Whether you are cooking for two people or 20, food for your camping trip doesn’t have to be complicated, if you pack the right supplies and have your meals planned in advance. Understanding a few simple concepts will make preparation a snap!


What you’ll need depends on what type of camping you plan on doing. If you are going to be truly roughing it, then you’ll need to pack cooking supplies that are appropriate for use over an open flame. In addition to food, you’ll also need the following:

  1. Pans. Cast iron is the most efficient material for open-flame cooking because it heats quickly and evenly. You’ll need at least one large skillet, one medium skillet, along with a Dutch oven, griddle pan and a medium boiling pot.
  2. A simple grate to lay across your fire that will serve as a base for your cookware.
  3. Tin foil, non-stick spray and oven mitts.

Camp stoves and percolators are fantastic if you have them. You can find them along with other essentials at campmor.com. You can also check local thrift stores if you don’t want to take your everyday cookware with you.

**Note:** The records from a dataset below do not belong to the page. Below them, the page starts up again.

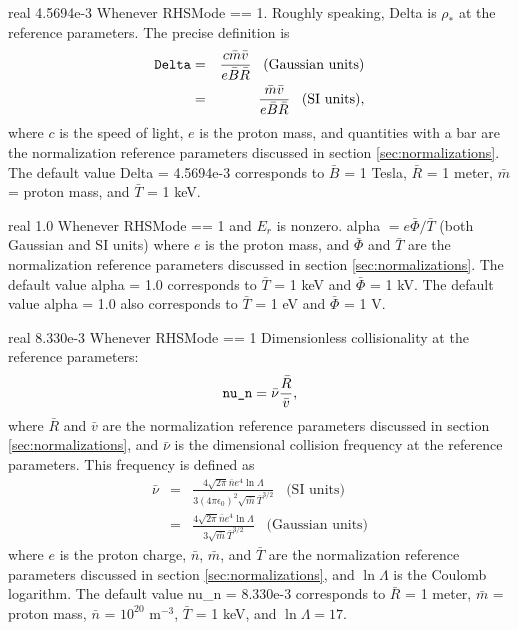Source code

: {real}
{4.5694e-3}
{Whenever {\ttfamily RHSMode} == 1.}
{Roughly speaking, {\ttfamily Delta} is $\rho_*$ at the reference parameters. The precise definition is
\begin{eqnarray}
\mbox{\ttfamily Delta} 
&=& \frac{c \bar{m} \bar{v}}{e \bar{B} \bar{R}} \;\;\; \mbox{(Gaussian units)} \\
&=&  \frac{\bar{m} \bar{v}}{e \bar{B} \bar{R}} \;\;\; \mbox{(SI units)}, \nonumber
\end{eqnarray}
where $c$ is the speed of light,
$e$ is the proton mass,
and quantities with a bar are the normalization reference parameters discussed in section \ref{sec:normalizations}.
The default value {\ttfamily Delta} = 4.5694e-3 corresponds to $\bar{B}$ = 1 Tesla, $\bar{R}$ = 1 meter,
$\bar{m}$ = proton mass, and $\bar{T}$ = 1 keV.}

\myhrule

{real}
{1.0}
{Whenever {\ttfamily RHSMode} == 1 and $E_r$ is nonzero.}
{{\ttfamily alpha} $= e \bar{\Phi}/ \bar{T}$ (both Gaussian and SI units) where $e$ is the proton mass,
and $\bar{\Phi}$ and $\bar{T}$ are the normalization reference parameters discussed in section \ref{sec:normalizations}.
The default value {\ttfamily alpha} = 1.0 corresponds to $\bar{T}$ = 1 keV and $\bar{\Phi}$ = 1 kV.
The default value {\ttfamily alpha} = 1.0 also corresponds to $\bar{T}$ = 1 eV and $\bar{\Phi}$ = 1 V.
}

\myhrule

{real}
{8.330e-3}
{Whenever {\ttfamily RHSMode} == 1}
{Dimensionless collisionality at the reference parameters:
\begin{equation}
\mbox{\ttfamily nu\_n} = \bar{\nu} \frac{\bar{R}}{\bar{v}},
\end{equation}
where $\bar{R}$ and $\bar{v}$ are the normalization reference parameters discussed in section \ref{sec:normalizations},
and $\bar{\nu}$ is the dimensional collision frequency at the reference parameters. This frequency is defined as
\begin{eqnarray}
\bar{\nu}
&=& \frac{4\sqrt{2\pi} \bar{n} e^4 \ln\Lambda}{3 (4\pi\epsilon_0)^2 \sqrt{\bar{m}} \bar{T}^{3/2}} \;\;\; \mbox{(SI units}) \\
&=& \frac{4\sqrt{2\pi} \bar{n} e^4 \ln\Lambda}{3 \sqrt{\bar{m}} \bar{T}^{3/2}} \;\;\; \mbox{(Gaussian units}) \nonumber
\end{eqnarray}
where $e$ is the proton charge, $\bar{n}$, $\bar{m}$, and $\bar{T}$ are the normalization reference parameters discussed in section \ref{sec:normalizations},
and $\ln\Lambda$ is the Coulomb logarithm.
The default value {\ttfamily nu\_n} = 8.330e-3 corresponds to $\bar{R}$ = 1 meter,
$\bar{m}$ = proton mass, $\bar{n}$ = $10^{20}$ m$^{-3}$, $\bar{T}$ = 1 keV, and $\ln\Lambda = 17$.
}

The easiest recipes for camping are one-pot meals. Canned, pre-made, corned beef hash is an old favorite that is easily done in the skillet and has endless options for canned add-ins: diced tomatoes, ham, jalapenos, for example. If you have the ability to carry refrigerated options, eggs are also a nice addition to this meal.

Meats that need little or no refrigeration are the best for hiking and camping, so look for anything salt-cured. Bacon and ham can both be purchased this way. A classic breakfast of bacon, eggs and sliced tomatoes is quick and can be made using one skillet. Pair it with your favorite coffee and powdered creamer, and you’re good to go.

Lunch and Dinner

Stews take a little longer, but will feed a larger group with less effort. Vegetable stew can be made with the following canned ingredients: tomatoes, corn, okra, potatoes, green beans, carrots, cabbage, navy beans or whatever vegetables you prefer. Create a base for the stew using water and either bouillon cubes (chicken, ham, beef or vegetable), or a jarred “Better than Bouillon” soup base. Then add the vegetables and let it simmer over a medium flame, stirring often for no less than an hour. A beef/chicken version of this can be made by browning your meat before adding the soup base.

Canned ham and beans, with quick-cook skillet corn bread, is also great for lunch or dinner. The corn bread will take the longest, so follow the instructions on the back of the box and use your medium cast iron skillet for baking, making sure to coat it well with non-stick spray. Then, when the corn bread is close to being ready, cook your ham beans using the large skillet.

In the kitchen, tin foil can be a camper’s best friend. You can virtually take any combination of foods you like and wrap them up. Some examples include onions, potatoes, smoked sausage and green peppers. Coarsely chop the onions and peppers, add either whole red potatoes or quartered baking potatoes, along with the sausage. Add a little water, salt and pepper, wrap it tightly in the foil and toss into the coals. Check it every 10 minutes and remove once the potatoes are cooked through.

If you were able to bring perishables, then pot roast is a great meal for chilly fall nights. Use your Dutch oven to brown the roast. Then add water, carrots, onions, potatoes and powdered French onion soup mix as seasoning. Let it cook for three to four hours and enjoy! Afterward, you can chop up the leftovers and make stew for the next day.